Moody's cited the same worries it had Nov. 6, when it first gave the company a negative outlook.
The rating agency said it is "concerned that the allegiance of cardholders in nonendorsed or nonexclusive affinity programs may be weaker and more price sensitive than with the stronger endorsed affinity programs that have historically made up a larger portion of MBNA's portfolio."
MBNA currently enjoys the highest debt rating among credit card specialty banks.
Several bond analysts were puzzled, saying they didn't understand what had changed since November.
"This wasn't a result of what came out of the fourth-quarter numbers," said Mark Geralimo, a bank bond analyst at Bear, Stearns & Co.
"I don't understand how their view changed so quickly from two months ago in the face of fair fourth-quarter numbers, which they themselves have acknowledged in their announcement," said Jean I. Sievert, a bank bond analyst at Chase Securities.

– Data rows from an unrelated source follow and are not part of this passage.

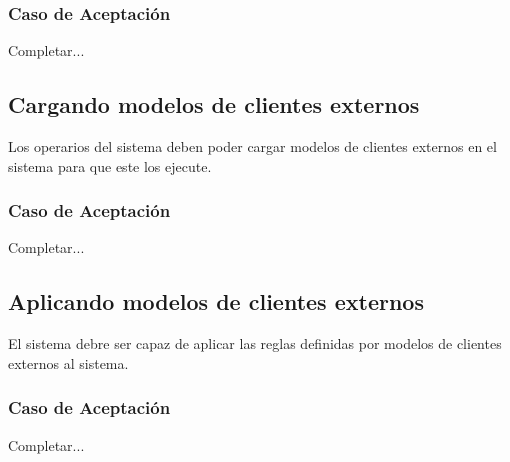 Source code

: \subsubsection*{Caso de Aceptación}
Completar...

\linea \subsection*{Cargando modelos de clientes externos}
Los operarios del sistema deben poder cargar modelos de clientes externos en el sistema para que este los ejecute.
\subsubsection*{Caso de Aceptación}
Completar...

\linea \subsection*{Aplicando modelos de clientes externos}
El sistema debre ser capaz de aplicar las reglas definidas por modelos de clientes externos al sistema.
\subsubsection*{Caso de Aceptación}
Completar...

"They seem concerned about the allegiance of cardholders, but so far the numbers haven't borne out any negatives in that regard," Mr. Geralimo said.
Others, however, agreed with the Moody's assessment.

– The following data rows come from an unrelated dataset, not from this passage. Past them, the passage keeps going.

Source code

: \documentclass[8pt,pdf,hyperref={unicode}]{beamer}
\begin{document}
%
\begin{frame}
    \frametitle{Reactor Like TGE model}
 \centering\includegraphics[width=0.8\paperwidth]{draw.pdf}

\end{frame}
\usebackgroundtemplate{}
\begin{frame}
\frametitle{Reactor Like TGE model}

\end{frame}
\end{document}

"The action reflects a deterioration in the type of customers MBNA is marketing and its more recent growth patterns," said Katie Rossow, a bank bond analyst at Furman Selz. "That's fair."
Indeed, Ms. Rossow pointed to systemic risk for credit card companies.
"There's a rapid buildup in consumer indebtedness at the same time that there's a drop-off in the economy," said Ms. Rossow. "That's a one-way ticket. The ones who get hit first are the ones that are on the top of the rating spectrum."